You watch Like a Broken Vessel on repeat.

And finally, you get out of bed and decide you can face the day. But you also decide it's probably the real deal. The idea of talking to anyone is horrid. And when your loving husband reminds you not to get too stressed you steam out of the room and lock yourself away again.

Your kids are the only smiles you want to see.

The roller coaster continues all day. Is this a normal mood swing? Or am I trapped in a downward spiral? Am I selfish for getting this worked up over a past due date? Or do I really just need to hate life for a minute, in order to feel better about it later on?

Everyone has regular ups and downs, but when you've battled the beast and lost those regular ups and downs can feel frightening. You never know where they might lead you. And talking to someone about it, even the person you love the most, leaves you feeling so vulnerable. And anxious.

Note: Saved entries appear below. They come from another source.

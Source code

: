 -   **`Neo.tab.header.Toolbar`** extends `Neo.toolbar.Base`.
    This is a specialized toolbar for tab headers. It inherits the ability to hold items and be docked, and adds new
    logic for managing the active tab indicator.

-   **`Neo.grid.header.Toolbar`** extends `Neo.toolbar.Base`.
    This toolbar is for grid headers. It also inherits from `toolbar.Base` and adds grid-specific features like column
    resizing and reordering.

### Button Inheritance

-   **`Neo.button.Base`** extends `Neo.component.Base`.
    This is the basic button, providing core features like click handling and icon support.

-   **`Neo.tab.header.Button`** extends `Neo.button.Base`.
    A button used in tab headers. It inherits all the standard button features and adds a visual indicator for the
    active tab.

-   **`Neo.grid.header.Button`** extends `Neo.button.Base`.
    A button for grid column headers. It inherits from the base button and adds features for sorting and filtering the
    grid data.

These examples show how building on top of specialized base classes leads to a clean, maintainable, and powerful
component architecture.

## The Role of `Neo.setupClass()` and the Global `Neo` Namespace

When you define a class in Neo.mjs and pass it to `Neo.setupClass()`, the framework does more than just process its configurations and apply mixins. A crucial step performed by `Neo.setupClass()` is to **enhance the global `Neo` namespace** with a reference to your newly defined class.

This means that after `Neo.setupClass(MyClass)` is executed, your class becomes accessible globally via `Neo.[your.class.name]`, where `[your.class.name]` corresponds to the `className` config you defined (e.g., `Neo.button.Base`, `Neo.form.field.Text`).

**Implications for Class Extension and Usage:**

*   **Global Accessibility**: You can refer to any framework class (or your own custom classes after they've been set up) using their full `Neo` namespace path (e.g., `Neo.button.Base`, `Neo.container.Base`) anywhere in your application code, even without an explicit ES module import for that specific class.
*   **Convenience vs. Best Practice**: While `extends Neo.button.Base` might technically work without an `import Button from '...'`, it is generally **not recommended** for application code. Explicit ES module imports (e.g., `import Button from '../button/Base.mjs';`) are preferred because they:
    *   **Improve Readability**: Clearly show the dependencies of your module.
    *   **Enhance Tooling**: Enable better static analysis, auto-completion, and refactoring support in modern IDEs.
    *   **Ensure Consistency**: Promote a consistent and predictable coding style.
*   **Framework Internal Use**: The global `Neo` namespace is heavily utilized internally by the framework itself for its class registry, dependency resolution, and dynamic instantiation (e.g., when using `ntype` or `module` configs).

Curse you anxiety. How do you always go hand in hand with depression? Like one isn't enough. 

1 comment:

Anonymous said...

Great commentary honey. In a way, you are blessed to have been all the places you've been, because you have the skills to deal with the worst. I feel sorry for those who don't have those skills or who won't seek help because of pride. I think baby Coraline's birth will help lift your spirits. Godbless.